--- DATA SHOWN ---

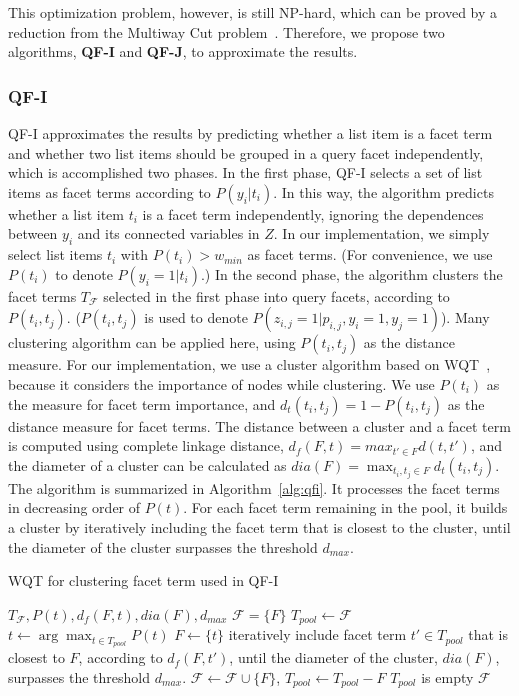 This optimization problem, however, is still NP-hard, which can be proved by a reduction from the Multiway Cut problem~\cite{bansal2002correlation}.
Therefore, we propose two algorithms, \textbf{QF-I} and \textbf{QF-J}, to approximate the results.

\subsubsection{QF-I}
QF-I approximates the results by predicting whether a list item is a facet term and whether two list items should be grouped in a query facet independently, which is accomplished two phases.
In the first phase, QF-I selects a set of list items as facet terms according to $P(y_i|t_i)$.
In this way, the algorithm predicts whether a list item $t_i$ is a facet term independently, ignoring the dependences between $y_i$ and its connected variables in $Z$.
In our implementation, we simply select list items $t_i$ with  $P(t_i)> w_{min}$ as facet terms. (For convenience, we use $P(t_i)$ to denote $P(y_i=1|t_i)$.)
In the second phase, the algorithm clusters the facet terms $T_\mathcal{F}$ selected in the first phase into query facets, according to $P(t_i,t_j)$. ($P(t_i, t_j)$ is used to denote $P(z_{i,j}=1|p_{i,j},y_i=1,y_j=1)$).
Many clustering algorithm can be applied here, using $P(t_i,t_j)$ as the distance measure.
For our implementation, we use a cluster algorithm based on WQT~\cite{dou2011finding}, because it considers the importance of nodes while clustering.
We use $P(t_i)$ as the measure for facet term importance, and $d_t(t_i,t_j)=1-P(t_i, t_j)$ as the distance measure for facet terms. The distance between a cluster and a facet term is computed using complete linkage distance, $d_f(F,t)=max_{t' \in F}{d(t, t')}$, and the diameter of a cluster can be calculated as $dia(F)=\max_{t_i,t_j\in F}{d_t(t_i,t_j)}$. The algorithm is summarized in Algorithm~\ref{alg:qfi}. It processes the facet terms in decreasing order of $P(t)$. For each facet term remaining in the pool, it builds a cluster by iteratively including the facet term that is closest to the cluster, until the diameter of the cluster surpasses the threshold $d_{max}$.
\begin{algorithm}[ht!]
 \caption{WQT for clustering facet term used in QF-I}
\label{alg:qfi}
\begin{algorithmic}[1]
  \Require $T_{\mathcal{F}}, P(t), d_f(F,t), dia(F), d_{max}$
  \Ensure $\mathcal{F}=\{F\}$
  \State $T_{pool} \leftarrow \mathcal{F}$
  \Repeat
    \State $t \leftarrow \arg\max_{t\in T_{pool}}{P(t)}$
    \State $F \leftarrow \{t\}$
    \State iteratively include facet term $t' \in T_{pool}$ that is closest to $F$, according to $d_f(F,t')$, until the diameter of the cluster, $dia(F)$, surpasses the threshold $d_{max}$.
    \State $\mathcal{F} \leftarrow \mathcal{F} \cup \{F\}$, $T_{pool} \leftarrow T_{pool} - F$
  \Until $T_{pool}$ is empty
  \State \Return $\mathcal{F}$
\end{algorithmic}
\end{algorithm}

---

Give again, word for word, only the lines that run from the top of the data above through the line with "In this way, the". Drop the pictures.

RESULT BELOW:
 This optimization problem, however, is still NP-hard, which can be proved by a reduction from the Multiway Cut problem~\cite{bansal2002correlation}.
Therefore, we propose two algorithms, \textbf{QF-I} and \textbf{QF-J}, to approximate the results.

\subsubsection{QF-I}
QF-I approximates the results by predicting whether a list item is a facet term and whether two list items should be grouped in a query facet independently, which is accomplished two phases.
In the first phase, QF-I selects a set of list items as facet terms according to $P(y_i|t_i)$.
In this way, the algorithm predicts whether a list item $t_i$ is a facet term independently, ignoring the dependences between $y_i$ and its connected variables in $Z$.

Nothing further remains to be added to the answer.